Daniel Wisser is one of Austria’s best-known writers and political and cultural commentators. His collection Die erfundene Frau [The Invented Woman] (forthcoming in March 2022) features twenty-two stories, ranging from very short to medium length, which tell of love, sexuality, as well as gains and losses in various guises and registers, always centred on a female character. This reading will be the first on his latest book tour. Ruth Martin will read from her sample translations of two of the stories.
Born in 1971, Daniel Wisser is a novelist, essayist, poet, lyricist, dramatist and musician. In 1994 he co-founded the band Erstes Wiener Heimorgelorchester, which is still going strong. His first novel, Dopplergasse 8, appeared in 2003. In his politically astute and witty novels Wisser tackles grand themes such as assisted dying (Königin der Berge [Queen of the Mountains], which won the Austrian Book Prize and Johann-Beer Prize for 2018) and the generational rifts in Austrian society and politics (Wir bleiben noch [We are still here], 2021). The forthcoming collection Die erfundene Frau is his third volume of short prose fiction.
Ruth Martin studied English literature before gaining a PhD in German. Since 2010 she has been translating fiction and non-fiction by authors ranging from Joseph Roth and Hannah Arendt to Nino Haratischwili and Volker Weidermann.
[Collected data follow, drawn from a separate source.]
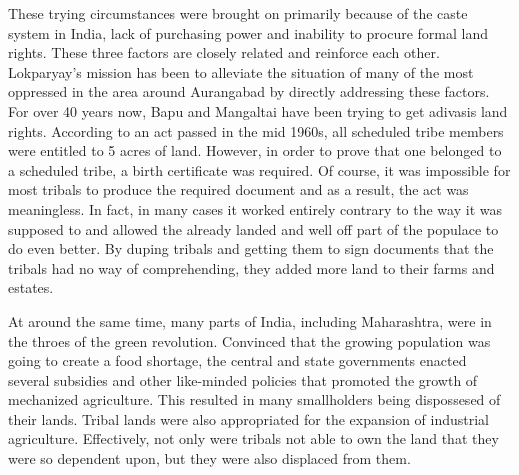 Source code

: \documentclass[report.tex]{subfiles}
\begin{document}
These trying circumstances were brought on primarily because of the caste system in India, lack of purchasing power and inability to procure formal land rights. These three factors are closely related and reinforce each other. Lokparyay's mission has been to alleviate the situation of many of the most oppressed in the area around Aurangabad by directly addressing these factors. For over 40 years now, Bapu and Mangaltai have been trying to get adivasis land rights. According to an act passed in the mid 1960s, all scheduled tribe members were entitled to 5 acres of land. However, in order to prove that one belonged to a scheduled tribe, a birth certificate was required. Of course, it was impossible for most tribals to produce the required document and as a result, the act was meaningless. In fact, in many cases it worked entirely contrary to the way it was supposed to and allowed the already landed and well off part of the populace to do even better. By duping tribals and getting them to sign documents that the tribals had no way of comprehending, they added more land to their farms and estates.

At around the same time, many parts of India, including Maharashtra, were in the throes of the green revolution. Convinced that the growing population was going to create a food shortage, the central and state governments enacted several subsidies and other like-minded policies that promoted the growth of mechanized agriculture. This resulted in many smallholders being dispossesed of their lands. Tribal lands were also appropriated for the expansion of industrial agriculture. Effectively, not only were tribals not able to own the land that they were so dependent upon, but they were also displaced from them.
\end{document}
She has taught translation to undergraduates at Birkbeck College, University of London, and the University of Kent at Canterbury, and was a tutor at the 2021 Bristol Translates summer school. She is also former co-chair of the Society of Authors Translators Association.
The reading, moderated by Andrea Capovilla (Ingeborg Bachmann Centre) will be held live at the Austrian Cultural Forum, 28 Rutland Gate, London SW7 1PQ.
Attendance is free, however, advance online registration is required. Booking opens on 1 February 2022.